Artificial Hippocampal Algorithm Architecture

AHA architecture, Here brown arrows represent target connections

AHA architecture is inspired from the above Hippocampal formation. It uses the fast learning quality and also used different functional pathways of the hippocampal region. The pathways are:

Pattern Separation (PS/DG), It produces sparse and orthogonal representation that appears in EC-DG-CA3 pathway. The ideal function for this is hashing i.e very similar (not equal/same) input should produce dissimilar output. The authors used here a randomly initialized fixed single layer FCNN with some sparsity constraint.
Pattern Completion (PC/CA3), recognition of a complete pattern from partial cues. It is implemented with a Hopfield network, a biologically inspired auto-associative memory network
Pattern Mapping (PM/CA1), reconstruction of the original complete pattern in a grounded form.
Pattern Retrieval (PR/EC-CA3) models the connectivity between EC(i.e VC) and CA3(PC). Its role is to provide a cue to the PC(CA3). It is implemented with a 2-layer Fully-connected Artificial Neural Network (FC-ANN).
Vision Component (VC): Performs the role similar to EC in the AHA model, i.e to process high-dimensional sensory input and output abstract visual features. It is implemented with single layer convolution sparse encoder with interest filter to suppress background encoding

Memory storage (training): In this part of training the model, the PS pathway converts the non-symbolic matrix into the symbolic form for memory storage. These symbols are used for a form of self-supervised learning in the PC pathway to recognize future learnings. The PM pathway learns to map from these symbols to the grounded non-symbolic form.

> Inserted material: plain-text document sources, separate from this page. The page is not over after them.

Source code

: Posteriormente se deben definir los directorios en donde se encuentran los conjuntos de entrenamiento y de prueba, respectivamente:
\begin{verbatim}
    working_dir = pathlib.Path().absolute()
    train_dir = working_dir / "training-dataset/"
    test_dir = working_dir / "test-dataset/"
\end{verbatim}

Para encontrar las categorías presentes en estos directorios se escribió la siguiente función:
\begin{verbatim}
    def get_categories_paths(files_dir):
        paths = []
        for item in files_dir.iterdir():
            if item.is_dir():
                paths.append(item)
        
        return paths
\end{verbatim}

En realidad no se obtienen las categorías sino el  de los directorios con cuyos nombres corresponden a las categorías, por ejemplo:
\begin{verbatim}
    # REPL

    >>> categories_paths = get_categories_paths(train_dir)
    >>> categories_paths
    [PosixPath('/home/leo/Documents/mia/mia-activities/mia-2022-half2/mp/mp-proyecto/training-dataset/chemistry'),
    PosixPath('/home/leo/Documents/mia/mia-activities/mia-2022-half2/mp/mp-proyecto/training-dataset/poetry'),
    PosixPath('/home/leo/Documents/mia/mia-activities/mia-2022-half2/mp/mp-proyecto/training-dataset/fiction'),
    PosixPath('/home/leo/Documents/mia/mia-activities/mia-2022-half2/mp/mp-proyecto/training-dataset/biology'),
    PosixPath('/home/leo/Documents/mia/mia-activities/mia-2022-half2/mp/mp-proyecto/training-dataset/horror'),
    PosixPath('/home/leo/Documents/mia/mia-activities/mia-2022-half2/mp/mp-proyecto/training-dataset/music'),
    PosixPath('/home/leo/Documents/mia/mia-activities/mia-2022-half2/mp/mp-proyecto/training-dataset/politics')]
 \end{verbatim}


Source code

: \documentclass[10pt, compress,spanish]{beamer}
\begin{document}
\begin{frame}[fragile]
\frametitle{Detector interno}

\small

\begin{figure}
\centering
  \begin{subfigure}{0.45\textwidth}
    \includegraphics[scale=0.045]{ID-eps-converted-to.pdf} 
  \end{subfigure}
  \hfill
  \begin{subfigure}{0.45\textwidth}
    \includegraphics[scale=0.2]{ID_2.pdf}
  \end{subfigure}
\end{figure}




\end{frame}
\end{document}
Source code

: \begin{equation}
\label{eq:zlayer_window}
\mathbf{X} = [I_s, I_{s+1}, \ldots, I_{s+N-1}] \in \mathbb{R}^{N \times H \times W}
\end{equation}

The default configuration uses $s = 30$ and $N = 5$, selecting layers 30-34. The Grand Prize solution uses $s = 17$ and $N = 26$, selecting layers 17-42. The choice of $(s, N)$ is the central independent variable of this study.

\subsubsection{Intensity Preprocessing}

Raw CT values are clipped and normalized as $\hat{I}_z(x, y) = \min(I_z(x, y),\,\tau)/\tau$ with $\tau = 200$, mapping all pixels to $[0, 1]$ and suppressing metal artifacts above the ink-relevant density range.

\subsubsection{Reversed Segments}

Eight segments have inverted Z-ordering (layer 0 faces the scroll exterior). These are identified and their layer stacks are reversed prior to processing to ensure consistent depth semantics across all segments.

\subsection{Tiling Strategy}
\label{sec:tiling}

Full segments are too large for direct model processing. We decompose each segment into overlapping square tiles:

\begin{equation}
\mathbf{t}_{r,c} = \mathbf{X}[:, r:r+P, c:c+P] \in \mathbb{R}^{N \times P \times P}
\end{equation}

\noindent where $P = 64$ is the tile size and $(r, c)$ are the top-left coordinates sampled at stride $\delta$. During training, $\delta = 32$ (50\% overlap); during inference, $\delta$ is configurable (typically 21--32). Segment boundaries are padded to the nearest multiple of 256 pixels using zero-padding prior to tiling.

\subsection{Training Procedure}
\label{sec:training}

Memory Recall (Inference): The PC pathway maps non-symbolic input to symbolic representation. It contains an auto-associative memory for robust recall to important symbols. The PM then reconstructs the original output.

Experiment:

The experiments are based on a one-shot classification test on a dataset of handwritten characters. There are two main parts of the experiment:

One-shot classification (Lake 2015 dataset):

In the first step, “memorize” a set of handwritten characters that is presented to the model.
Second, a “recognize” set is presented. It consists of the same characters as above, handwritten or generated by a different person/font.
The system finds matching characters. e.g. the 2^nd character in “memorize” matches the 5^th character in ‘recognize’. Despite only seeing one version of a character/ image, the system must be able to recognize the image.

One-shot classification test example

Instance one-shot classification:

This is the similar to above steps, except that every character in the set is of the same letter.
The task is still to match corresponding characters, but now the model must be able to learn to distinguish between similar characters.